There are a few resources I’m fond of that will help you understand you and your son’s personalities and temperaments. Carol Tuttle wrote a great book called “It’s Just My Nature” that outlines four significant personality types. Her down-to-earth explanations about temperament and personality have helped thousands understand themselves and loved ones. When you understand how to better celebrate your differences, perhaps you can have more tolerance and compassion for the things that drive you crazy.
I also think it’s good to slow down and see what he really needs. The Haim Ginott book I referenced earlier in this column is an excellent resource to help you learn how to access his real needs. Sometimes children have such difficulty knowing how to ask for what they need that they become offensive in their asking. If we aren’t careful, we might miss a need that we would gladly meet if we better understood it.
Even though everything in you wants to be away from him, I would seek out the moments where you don’t mind being close to him and maximize those times. For example, perhaps it’s easier to connect with him in the mornings when he’s eating breakfast.
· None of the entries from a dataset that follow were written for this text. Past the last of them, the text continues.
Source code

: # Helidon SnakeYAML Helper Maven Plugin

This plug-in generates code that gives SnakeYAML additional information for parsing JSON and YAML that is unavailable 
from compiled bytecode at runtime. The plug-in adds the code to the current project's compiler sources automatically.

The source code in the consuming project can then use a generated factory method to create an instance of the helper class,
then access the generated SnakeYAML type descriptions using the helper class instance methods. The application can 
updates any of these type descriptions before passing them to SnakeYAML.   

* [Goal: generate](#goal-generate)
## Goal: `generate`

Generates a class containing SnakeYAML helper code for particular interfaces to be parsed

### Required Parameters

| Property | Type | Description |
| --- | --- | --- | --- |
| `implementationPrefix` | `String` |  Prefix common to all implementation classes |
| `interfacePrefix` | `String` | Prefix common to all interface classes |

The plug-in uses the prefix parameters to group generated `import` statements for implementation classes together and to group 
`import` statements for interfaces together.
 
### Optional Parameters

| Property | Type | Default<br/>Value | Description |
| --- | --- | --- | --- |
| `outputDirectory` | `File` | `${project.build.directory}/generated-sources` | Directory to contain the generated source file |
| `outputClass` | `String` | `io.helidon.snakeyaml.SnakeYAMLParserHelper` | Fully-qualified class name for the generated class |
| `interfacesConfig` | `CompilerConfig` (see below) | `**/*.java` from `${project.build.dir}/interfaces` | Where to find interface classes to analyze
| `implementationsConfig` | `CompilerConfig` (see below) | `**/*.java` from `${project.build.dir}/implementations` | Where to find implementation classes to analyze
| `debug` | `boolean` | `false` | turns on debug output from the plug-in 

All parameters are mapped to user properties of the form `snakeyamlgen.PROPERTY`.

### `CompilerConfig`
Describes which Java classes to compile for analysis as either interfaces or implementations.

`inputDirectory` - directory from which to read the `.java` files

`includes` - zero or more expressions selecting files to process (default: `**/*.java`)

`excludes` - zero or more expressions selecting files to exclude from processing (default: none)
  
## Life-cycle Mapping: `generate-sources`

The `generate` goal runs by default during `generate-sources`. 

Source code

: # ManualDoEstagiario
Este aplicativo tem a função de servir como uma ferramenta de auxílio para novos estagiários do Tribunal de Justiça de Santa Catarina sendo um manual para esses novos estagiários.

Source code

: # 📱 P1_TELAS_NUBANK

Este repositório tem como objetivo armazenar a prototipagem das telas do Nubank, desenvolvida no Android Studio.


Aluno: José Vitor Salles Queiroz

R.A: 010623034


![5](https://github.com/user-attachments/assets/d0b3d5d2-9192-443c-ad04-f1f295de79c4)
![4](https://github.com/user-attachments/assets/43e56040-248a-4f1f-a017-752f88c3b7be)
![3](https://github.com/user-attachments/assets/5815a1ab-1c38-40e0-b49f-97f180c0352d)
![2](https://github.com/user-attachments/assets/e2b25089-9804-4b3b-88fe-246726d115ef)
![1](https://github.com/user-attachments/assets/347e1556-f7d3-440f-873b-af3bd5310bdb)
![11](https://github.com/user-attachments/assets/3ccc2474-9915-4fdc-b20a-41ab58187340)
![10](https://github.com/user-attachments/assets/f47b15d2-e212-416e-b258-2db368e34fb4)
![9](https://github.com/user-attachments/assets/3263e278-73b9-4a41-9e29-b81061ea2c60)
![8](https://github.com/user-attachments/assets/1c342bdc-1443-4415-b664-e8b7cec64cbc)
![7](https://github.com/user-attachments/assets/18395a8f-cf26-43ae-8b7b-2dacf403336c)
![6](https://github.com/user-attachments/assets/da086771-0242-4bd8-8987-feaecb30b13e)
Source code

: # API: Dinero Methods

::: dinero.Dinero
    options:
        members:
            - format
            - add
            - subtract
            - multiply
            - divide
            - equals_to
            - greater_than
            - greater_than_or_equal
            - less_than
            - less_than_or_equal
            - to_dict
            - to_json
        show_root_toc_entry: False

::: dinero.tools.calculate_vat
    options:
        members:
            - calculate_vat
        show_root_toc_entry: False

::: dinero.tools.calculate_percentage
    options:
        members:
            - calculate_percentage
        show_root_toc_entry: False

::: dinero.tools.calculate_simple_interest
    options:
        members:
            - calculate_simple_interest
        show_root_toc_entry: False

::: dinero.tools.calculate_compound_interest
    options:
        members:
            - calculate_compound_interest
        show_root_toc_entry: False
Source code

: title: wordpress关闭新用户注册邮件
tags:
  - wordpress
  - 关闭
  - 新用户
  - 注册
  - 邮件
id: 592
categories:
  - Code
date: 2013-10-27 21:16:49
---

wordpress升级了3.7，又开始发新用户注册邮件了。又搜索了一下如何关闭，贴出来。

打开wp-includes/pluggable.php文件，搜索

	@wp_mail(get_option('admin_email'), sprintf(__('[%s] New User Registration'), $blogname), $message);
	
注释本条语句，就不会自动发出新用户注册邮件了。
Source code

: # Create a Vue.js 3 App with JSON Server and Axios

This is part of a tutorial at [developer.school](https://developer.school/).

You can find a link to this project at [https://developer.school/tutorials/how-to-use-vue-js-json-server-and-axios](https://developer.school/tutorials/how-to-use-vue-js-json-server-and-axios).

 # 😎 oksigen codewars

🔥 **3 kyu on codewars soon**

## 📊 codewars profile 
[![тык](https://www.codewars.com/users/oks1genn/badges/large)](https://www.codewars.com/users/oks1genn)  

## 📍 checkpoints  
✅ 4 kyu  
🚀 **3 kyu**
You don’t need to sit around and discuss your relationship. Instead, just focus on being with him. That will certainly help you feel a little closer to him. You might even pull out your old photo albums of him when he was a baby and reflect on your memories and feelings about him when you first met each other.
Your exasperation is completely understandable. I’m glad you’re not giving up on the relationship with your son. As you learn about your distinct personalities and temperaments and then look for openings where you can naturally connect with him, I’m certain you’ll start to discover ways to improve your relationship.